PROBLEM TO SOLVE – Retype each line of the data below exactly, beginning with the first and ending with the one that contains "coroutine until message". Pictures do not belong in the copy.

[[ INPUT FOR THIS TASK, beginning ]]

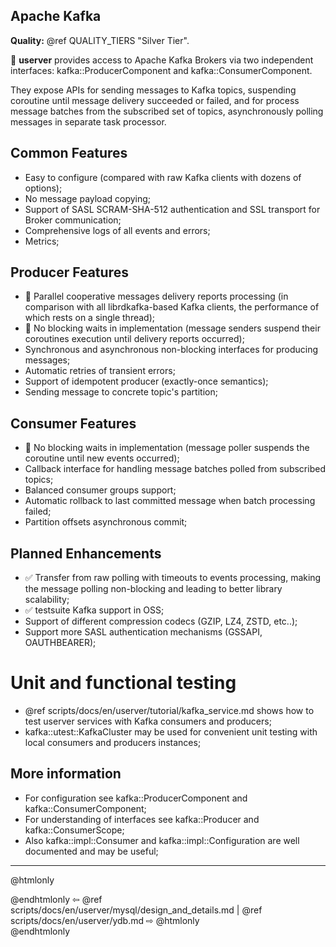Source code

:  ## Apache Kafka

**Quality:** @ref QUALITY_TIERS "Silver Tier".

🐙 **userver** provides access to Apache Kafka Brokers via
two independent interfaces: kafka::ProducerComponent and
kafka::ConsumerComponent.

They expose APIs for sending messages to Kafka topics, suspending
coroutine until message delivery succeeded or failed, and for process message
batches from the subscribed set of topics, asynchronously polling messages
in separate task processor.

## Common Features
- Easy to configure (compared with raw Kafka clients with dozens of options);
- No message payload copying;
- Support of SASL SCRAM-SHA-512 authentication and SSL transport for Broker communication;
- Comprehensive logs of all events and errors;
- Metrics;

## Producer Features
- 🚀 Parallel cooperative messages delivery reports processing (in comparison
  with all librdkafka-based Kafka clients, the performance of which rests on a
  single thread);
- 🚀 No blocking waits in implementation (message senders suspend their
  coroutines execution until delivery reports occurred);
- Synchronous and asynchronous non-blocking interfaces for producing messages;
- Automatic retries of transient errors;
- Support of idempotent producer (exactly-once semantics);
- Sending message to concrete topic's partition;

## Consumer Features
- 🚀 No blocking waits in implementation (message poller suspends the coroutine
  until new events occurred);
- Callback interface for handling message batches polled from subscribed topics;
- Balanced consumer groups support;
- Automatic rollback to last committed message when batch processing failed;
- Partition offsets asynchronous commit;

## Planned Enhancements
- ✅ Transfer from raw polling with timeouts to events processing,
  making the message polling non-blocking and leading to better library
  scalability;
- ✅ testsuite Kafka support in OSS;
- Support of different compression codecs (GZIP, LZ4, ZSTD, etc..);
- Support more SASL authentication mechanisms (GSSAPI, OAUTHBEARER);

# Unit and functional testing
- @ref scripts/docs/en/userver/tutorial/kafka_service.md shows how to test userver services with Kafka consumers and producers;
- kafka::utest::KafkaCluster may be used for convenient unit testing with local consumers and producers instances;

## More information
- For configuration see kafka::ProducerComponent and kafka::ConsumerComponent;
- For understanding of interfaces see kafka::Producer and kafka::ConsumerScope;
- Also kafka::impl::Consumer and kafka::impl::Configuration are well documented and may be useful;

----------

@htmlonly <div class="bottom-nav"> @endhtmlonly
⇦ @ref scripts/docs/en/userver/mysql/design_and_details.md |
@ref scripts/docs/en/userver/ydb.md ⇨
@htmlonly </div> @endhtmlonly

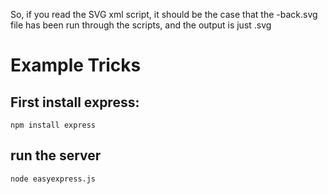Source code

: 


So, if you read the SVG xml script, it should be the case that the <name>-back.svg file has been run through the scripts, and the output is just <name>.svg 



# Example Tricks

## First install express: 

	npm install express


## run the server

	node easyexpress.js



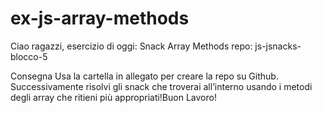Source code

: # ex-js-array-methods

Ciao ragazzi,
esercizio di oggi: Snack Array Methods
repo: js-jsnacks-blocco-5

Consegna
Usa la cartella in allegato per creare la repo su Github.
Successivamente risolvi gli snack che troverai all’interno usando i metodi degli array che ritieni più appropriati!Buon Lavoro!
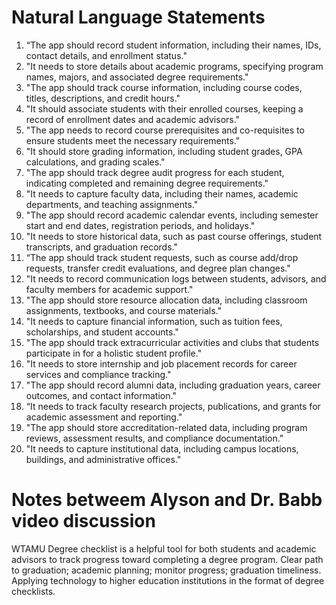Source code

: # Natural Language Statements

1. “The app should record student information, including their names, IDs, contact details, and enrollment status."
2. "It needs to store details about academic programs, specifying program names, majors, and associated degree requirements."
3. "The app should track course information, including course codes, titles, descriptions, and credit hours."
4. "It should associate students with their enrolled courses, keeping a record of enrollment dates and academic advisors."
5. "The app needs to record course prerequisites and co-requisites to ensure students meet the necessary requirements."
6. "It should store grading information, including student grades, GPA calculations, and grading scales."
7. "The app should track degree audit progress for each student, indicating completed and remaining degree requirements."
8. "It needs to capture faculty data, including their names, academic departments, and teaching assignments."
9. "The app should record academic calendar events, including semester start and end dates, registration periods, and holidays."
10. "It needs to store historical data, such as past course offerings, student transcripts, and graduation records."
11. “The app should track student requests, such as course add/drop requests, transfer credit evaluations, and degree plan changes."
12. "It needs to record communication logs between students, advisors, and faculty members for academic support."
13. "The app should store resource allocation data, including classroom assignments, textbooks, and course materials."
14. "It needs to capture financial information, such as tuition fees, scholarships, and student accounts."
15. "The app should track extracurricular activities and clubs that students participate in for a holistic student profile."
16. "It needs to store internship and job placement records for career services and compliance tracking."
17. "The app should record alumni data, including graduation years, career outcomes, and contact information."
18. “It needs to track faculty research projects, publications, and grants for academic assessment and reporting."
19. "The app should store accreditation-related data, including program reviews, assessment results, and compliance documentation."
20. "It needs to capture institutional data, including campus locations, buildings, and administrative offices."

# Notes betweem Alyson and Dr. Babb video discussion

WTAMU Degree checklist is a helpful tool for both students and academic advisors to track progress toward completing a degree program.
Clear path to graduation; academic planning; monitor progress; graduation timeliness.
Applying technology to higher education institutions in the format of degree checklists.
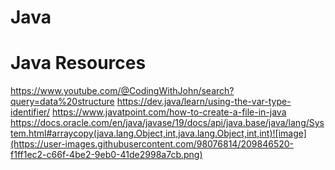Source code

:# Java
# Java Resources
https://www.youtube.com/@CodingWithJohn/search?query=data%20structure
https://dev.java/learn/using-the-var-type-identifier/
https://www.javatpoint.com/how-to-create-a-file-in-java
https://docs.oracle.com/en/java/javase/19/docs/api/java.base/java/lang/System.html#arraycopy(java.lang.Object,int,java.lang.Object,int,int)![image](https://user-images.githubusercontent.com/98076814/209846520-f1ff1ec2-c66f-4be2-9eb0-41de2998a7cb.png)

[[ INPUT FOR THIS TASK, end ]]

COMPLETED TASK –
Source code

:  ## Apache Kafka

**Quality:** @ref QUALITY_TIERS "Silver Tier".

🐙 **userver** provides access to Apache Kafka Brokers via
two independent interfaces: kafka::ProducerComponent and
kafka::ConsumerComponent.

They expose APIs for sending messages to Kafka topics, suspending
coroutine until message delivery succeeded or failed, and for process message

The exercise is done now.